Because coffee is, by nature, an international industry, CoRo has its collective eye on climate change and working conditions in coffee-growing nations. CoRo will host a fundraiser for women coffee producers in Honduras, from 5:30-9 p.m. Oct. 1 at its headquarters, at 2322 Fifth Street in Berkeley. Every dollar raised will be matched with $1.50 from Rotary International, to provide microloans for on-the-ground business training and oversight from local finance professionals, helping give women a voice in their communities. The event will feature drinks, food, games, and music.
With its innovative approach, CoRo is deeply tied into Berkeley’s supportive business networks. Andrews is an active advisor to the Women Entrepreneurs of Berkeley, a group started by Berkeley’s Office of Economic Development (OED) to help local female entrepreneurs connect, learn and lead. The group is now a network within the Berkeley Chamber of Commerce.

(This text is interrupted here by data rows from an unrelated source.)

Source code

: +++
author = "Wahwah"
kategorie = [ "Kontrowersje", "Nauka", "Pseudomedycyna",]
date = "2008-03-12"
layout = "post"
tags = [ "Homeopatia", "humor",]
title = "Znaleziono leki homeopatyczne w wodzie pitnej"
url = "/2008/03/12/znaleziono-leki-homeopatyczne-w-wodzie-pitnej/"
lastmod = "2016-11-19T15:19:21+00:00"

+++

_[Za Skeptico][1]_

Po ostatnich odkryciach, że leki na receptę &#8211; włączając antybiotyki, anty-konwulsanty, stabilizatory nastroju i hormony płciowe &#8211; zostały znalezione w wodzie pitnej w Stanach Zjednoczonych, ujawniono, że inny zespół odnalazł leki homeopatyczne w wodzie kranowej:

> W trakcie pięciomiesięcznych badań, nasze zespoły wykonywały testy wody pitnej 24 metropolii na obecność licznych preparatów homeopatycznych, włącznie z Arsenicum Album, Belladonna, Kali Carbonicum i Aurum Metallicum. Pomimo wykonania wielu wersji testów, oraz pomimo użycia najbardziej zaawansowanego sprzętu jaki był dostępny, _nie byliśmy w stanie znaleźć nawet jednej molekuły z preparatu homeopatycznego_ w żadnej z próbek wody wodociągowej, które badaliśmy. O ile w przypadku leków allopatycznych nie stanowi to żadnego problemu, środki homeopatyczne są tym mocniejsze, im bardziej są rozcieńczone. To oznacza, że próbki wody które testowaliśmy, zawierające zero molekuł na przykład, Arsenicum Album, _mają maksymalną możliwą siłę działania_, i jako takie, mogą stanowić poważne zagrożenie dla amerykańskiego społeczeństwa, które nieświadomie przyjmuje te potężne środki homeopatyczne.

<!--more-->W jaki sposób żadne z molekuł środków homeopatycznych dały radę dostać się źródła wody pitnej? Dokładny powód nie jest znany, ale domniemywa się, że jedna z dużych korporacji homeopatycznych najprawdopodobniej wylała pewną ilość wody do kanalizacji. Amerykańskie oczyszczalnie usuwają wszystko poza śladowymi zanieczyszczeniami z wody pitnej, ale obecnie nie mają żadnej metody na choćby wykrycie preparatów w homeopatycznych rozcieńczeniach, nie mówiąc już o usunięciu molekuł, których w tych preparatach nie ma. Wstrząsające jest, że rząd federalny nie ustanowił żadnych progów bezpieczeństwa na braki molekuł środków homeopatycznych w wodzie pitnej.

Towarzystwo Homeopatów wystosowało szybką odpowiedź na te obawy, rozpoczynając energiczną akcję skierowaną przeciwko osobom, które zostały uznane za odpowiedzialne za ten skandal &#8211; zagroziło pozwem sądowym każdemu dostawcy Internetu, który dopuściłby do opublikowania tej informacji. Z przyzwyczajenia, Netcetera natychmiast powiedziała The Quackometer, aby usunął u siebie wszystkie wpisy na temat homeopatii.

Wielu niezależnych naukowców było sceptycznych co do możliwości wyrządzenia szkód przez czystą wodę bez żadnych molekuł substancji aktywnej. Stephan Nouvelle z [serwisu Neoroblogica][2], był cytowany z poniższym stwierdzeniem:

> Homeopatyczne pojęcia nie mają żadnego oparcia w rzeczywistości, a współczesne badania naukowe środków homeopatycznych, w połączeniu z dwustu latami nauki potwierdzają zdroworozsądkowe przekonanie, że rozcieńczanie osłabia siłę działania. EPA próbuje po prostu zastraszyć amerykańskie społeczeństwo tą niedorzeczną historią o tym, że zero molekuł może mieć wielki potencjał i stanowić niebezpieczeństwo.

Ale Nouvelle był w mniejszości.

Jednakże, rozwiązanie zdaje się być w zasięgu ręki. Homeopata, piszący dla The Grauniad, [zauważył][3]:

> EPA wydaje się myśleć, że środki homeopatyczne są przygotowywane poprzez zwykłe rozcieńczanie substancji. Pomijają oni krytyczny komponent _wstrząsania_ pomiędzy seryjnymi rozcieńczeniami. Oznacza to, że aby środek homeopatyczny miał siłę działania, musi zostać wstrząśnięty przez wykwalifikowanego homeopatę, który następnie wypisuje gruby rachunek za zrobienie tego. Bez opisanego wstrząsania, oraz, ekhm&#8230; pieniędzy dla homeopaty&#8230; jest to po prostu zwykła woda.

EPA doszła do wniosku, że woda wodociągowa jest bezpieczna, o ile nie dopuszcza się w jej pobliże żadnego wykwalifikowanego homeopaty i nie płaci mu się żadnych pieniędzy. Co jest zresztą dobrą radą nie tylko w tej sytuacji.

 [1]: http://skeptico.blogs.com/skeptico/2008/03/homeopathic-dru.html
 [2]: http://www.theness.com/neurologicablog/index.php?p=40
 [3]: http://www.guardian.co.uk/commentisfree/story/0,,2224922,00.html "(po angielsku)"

CoRo was featured as Berkeley’s 2018 “Manufacturer of the Year” in the Bay Area Urban Manufacturing Initiative’s Manufacturing the Dream campaign, which captures the unique stories of people who work in the Bay Area’s 7,500 manufacturing companies. To celebrate National Manufacturing Day (Oct. 4), OED will host public tours of CoRo roastery and tasting room – among other Berkeley manufacturing facilities – the first week of October.